A 34 g glass thermometer reads 21.6°C before it is placed in 135 mL of water. When the water and thermometer come to equilibrium, the thermometer reads 38.7°C. What was the original temperature of the water?
I need help on this please could someone please help out.Thank you!
Physics - bobpursley, Tuesday, April 24, 2012 at 5:53pm
the sum of heats gained is zero.
massglass*specheatglass*(21.6-38.7)+135*specheatwater*(Ti-38.6)=0
solve for Ti
Physics - Akbar, Tuesday, April 24, 2012 at 6:58pm
I got 15.43 degree Celsius but its wrong. I don't know why please help. Thank you!
well, it is wrong, you know the final answer is between 21.6 and 38.7C
Let me see your calculations, including what you used as specific heats of glass and water.
This is how I did it:
(.034)(840)(21.6-38.7)+135(4186)(Ti-38.6)
To find the original temperature of the water, we need to use the concept of heat transfer.
First, we'll use the equation of heat transfer, which states that the heat gained by an object is equal to the mass of the object multiplied by its specific heat capacity multiplied by the change in temperature.
In this case, we have two objects: the glass thermometer and the water.

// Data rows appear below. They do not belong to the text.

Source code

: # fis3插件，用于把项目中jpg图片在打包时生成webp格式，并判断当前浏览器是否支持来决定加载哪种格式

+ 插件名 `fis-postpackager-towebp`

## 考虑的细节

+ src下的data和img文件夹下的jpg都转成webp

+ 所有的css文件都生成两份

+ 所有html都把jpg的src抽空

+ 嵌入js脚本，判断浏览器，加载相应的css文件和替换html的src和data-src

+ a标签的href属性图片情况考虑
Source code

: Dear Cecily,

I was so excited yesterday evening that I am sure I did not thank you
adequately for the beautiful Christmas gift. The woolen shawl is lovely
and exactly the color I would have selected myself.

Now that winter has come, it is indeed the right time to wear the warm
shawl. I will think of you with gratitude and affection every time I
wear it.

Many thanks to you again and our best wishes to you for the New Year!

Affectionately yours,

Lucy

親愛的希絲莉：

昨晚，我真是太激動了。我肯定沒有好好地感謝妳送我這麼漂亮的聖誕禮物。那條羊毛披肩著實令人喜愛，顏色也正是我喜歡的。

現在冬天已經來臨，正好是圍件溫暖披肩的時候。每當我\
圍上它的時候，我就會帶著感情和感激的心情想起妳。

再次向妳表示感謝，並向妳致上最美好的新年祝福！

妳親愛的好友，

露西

We can set up an equation for the heat gained by each object and set the sum of these heats gained equal to zero, since no heat is gained or lost by the system as a whole.
Let's call the initial temperature of the water Ti.
The heat gained by the glass thermometer is given by:
massglass * specific heat capacity of glass * (21.6 - 38.7)
The heat gained by the water is given by:
masswater * specific heat capacity of water * (Ti - 38.7)
Setting the sum of these heats gained equal to zero, we have:
massglass * specific heat capacity of glass * (21.6 - 38.7) + masswater * specific heat capacity of water * (Ti - 38.7) = 0
Rearranging this equation, we can solve for the initial temperature (Ti):
masswater * specific heat capacity of water * (Ti - 38.7) = -massglass * specific heat capacity of glass * (21.6 - 38.7)
Solving this equation will give us the initial temperature (Ti) of the water.
Please note that the specific heat capacity of glass and water are known constants and can be looked up in reference material or provided in the problem statement.
I hope this helps! Let me know if you have any further questions.